Just this past Sunday, on July 12, Huey Johnson passed away. Huey Johnson was one of the greatest environmental activists and defenders of the commons in California during the past 50 years. He saved land for perpetual use, taking it out of the market economy and putting it back into the gift economy for the use of the public, land to be hiked on, land to be celebrated on, land to not be priced. If any life can be instructive for our current climate chaos, it is Huey’s. Perhaps we can even imagine a way that air can be not marketed, that it can be put back into the gift economy.

As I researched Huey, I was surprised to discover some aspects about an old friend that I had not known before. Soon after his college education, because he needed to pay off his college loan debts, and he needed to make a lot of money quickly, he chose to work as an executive for Union Carbide. After working for them for a few years, he realized that was not what he wanted to do. Then, he decided to invest in an around the world airline ticket to travel, to learn from the world. He said that he learned as much from that travel adventure as he did from his education. He visited many places, but one place made a deep impression on him–––the Saharan desert in Africa. Seeing it, he was deeply startled to realize that it had once been wineries and now there was no trace of its earlier wealth and richness. This enabled him to realize that that was true of all the natural places he loved. That without due care, all the places that humans have touched could wither under a lack of concern for the long term health of natural places.

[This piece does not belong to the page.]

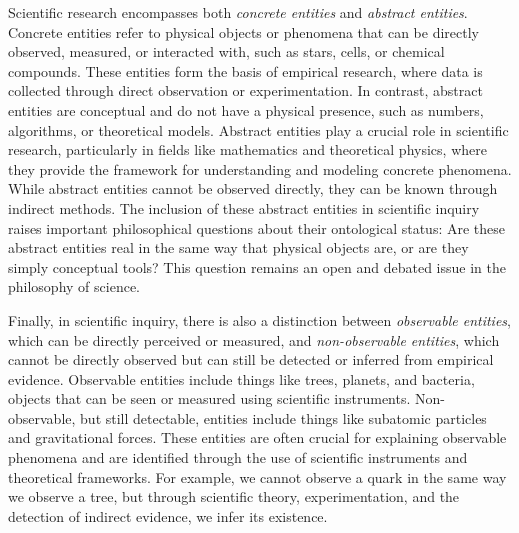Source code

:Scientific research encompasses both \emph{concrete entities} and \emph{abstract entities}. Concrete entities refer to physical objects or phenomena that can be directly observed, measured, or interacted with, such as stars, cells, or chemical compounds. These entities form the basis of empirical research, where data is collected through direct observation or experimentation. In contrast, abstract entities are conceptual and do not have a physical presence, such as numbers, algorithms, or theoretical models. Abstract entities play a crucial role in scientific research, particularly in fields like mathematics and theoretical physics, where they provide the framework for understanding and modeling concrete phenomena. While abstract entities cannot be observed directly, they can be known through indirect methods. The inclusion of these abstract entities in scientific inquiry raises important philosophical questions about their ontological status: Are these abstract entities real in the same way that physical objects are, or are they simply conceptual tools? This question remains an open and debated issue in the philosophy of science.

Finally, in scientific inquiry, there is also a distinction between \emph{observable entities}, which can be directly perceived or measured, and \emph{non-observable entities}, which cannot be directly observed but can still be detected or inferred from empirical evidence. Observable entities include things like trees, planets, and bacteria, objects that can be seen or measured using scientific instruments. Non-observable, but still detectable, entities include things like subatomic particles and gravitational forces. These entities are often crucial for explaining observable phenomena and are identified through the use of scientific instruments and theoretical frameworks. For example, we cannot observe a quark in the same way we observe a tree, but through scientific theory, experimentation, and the detection of indirect evidence, we infer its existence.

He had grown up in rural Michigan and he was raised with a deep honoring of the natural world. Witnessing the desertification of the Sahara made him realize that that is what he really wanted to dedicate his life to–––to prevent future desertifications. He went to graduate school and received a Ph.D. in Natural Resource Management from University of Michigan, which he was so humble about he never mentioned it in any of dozens of conversations we had had over the years. He became the western regional director of the Nature Conservancy and later on, the national Director in the 60s. He founded a phenomenal organization, The Trust for Public Land, in 1973 and became its President until 1976. We need something similar right now–––The Trust for Public Air? Or The Trust for Public Atmosphere?

 


He was Secretary of Resources for Governor Jerry Brown from 1978-1982. He seemed like one of those dear friends who would be perennial, would be forever, in the same way that he protected the lands of the SF Bay Area forever. Without Huey’s laser-sharp focus, without his brilliant, genius-like strategies, and long-range planning, the SF Bay Area would look entirely different. If you have ever gone to Muir Beach, the Zen Center, the Golden Gate National Recreation Area, and other special places in the Bay Area and all around the United States, your pleasure is partly due to the focused energy and will of Huey Johnson, who organized coalitions and who strategized for private land to go into public use.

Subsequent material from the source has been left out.